Plaintiff and defendant were married on 4 September 1954. Four children were born of the marriage, all of whom were emancipated adults under no disability at the time of trial. Plaintiff sought an absolute divorce which was granted on 27 September 1990. Subsequently, an order for equitable distribution was entered on 29 January 1991 wherein the trial judge held that an equal division of property was equitable and divided the parties’ property accordingly. The court found as fact that defendant received $140,796.63 of income from marital assets during the period between separation and the equitable distribution action. From that amount, the court further found that defendant made tax payments on marital property, capital contributions, and mortgage payments on the marital home totaling $41,639. The court gave the defendant a credit for these payments against the total income received, leaving a total net post-separation income of $99,157.63. The court concluded that this rental income obtained from properties owned by the parties as tenants by the entirety was “marital property” subject to distribution and ordered the defendant to pay plaintiff $49,578.82, representing one-half of the net rental income. From this order of the trial court, defendant appeals. Additional facts will be discussed as necessary for a proper resolution of the issues raised on appeal.
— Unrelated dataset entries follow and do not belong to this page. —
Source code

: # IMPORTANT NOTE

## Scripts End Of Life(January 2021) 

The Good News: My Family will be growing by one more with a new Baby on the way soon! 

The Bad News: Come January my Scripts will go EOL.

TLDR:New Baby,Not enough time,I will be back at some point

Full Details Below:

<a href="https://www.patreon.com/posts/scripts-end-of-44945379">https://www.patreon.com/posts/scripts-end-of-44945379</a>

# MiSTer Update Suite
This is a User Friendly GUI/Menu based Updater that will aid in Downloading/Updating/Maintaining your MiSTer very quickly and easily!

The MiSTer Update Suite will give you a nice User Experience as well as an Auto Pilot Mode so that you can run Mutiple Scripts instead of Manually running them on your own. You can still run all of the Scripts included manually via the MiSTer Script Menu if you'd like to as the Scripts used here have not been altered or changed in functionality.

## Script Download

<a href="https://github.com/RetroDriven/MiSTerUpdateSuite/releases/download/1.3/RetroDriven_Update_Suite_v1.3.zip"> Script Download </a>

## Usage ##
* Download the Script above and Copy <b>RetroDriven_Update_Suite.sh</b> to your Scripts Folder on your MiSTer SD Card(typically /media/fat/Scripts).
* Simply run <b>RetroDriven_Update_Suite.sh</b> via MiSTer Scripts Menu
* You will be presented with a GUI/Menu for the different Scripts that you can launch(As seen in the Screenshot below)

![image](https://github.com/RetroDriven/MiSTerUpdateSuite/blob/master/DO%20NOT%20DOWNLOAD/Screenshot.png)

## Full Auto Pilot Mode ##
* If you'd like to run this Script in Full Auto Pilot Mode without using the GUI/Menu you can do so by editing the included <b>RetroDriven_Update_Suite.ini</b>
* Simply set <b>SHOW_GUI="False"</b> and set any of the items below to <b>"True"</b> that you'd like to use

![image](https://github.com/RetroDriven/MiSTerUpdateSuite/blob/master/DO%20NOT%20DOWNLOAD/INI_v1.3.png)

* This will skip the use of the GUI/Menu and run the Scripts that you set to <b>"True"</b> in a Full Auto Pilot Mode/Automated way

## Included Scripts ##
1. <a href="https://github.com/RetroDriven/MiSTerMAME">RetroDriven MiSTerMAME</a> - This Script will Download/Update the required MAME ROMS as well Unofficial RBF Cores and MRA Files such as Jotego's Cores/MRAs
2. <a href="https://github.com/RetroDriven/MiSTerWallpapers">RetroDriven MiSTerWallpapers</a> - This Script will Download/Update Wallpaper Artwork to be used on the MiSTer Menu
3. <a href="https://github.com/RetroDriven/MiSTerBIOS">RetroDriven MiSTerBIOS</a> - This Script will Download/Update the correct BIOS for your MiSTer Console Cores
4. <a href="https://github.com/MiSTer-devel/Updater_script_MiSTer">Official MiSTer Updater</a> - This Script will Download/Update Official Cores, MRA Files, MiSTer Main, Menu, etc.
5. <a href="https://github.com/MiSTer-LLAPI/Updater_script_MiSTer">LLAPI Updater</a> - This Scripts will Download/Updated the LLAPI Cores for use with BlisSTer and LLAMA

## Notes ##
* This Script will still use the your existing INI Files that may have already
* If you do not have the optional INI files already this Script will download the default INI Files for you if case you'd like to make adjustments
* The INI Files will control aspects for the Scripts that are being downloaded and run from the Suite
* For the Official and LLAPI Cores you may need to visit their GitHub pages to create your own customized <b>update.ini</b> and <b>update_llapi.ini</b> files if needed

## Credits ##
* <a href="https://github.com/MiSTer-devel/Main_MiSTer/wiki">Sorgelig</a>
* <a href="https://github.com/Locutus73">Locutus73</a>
 Appellant first assigns as error the trial court’s classification and distribution as “marital property,” of the $99,157.63 in post-separation net rental income received by defendant from rental properties owned by the parties as tenants by the entirety. He contends that post-separation rental income obtained from marital *68property is not itself subject to distribution as “marital property” under North Carolina’s equitable distribution statute. We agree.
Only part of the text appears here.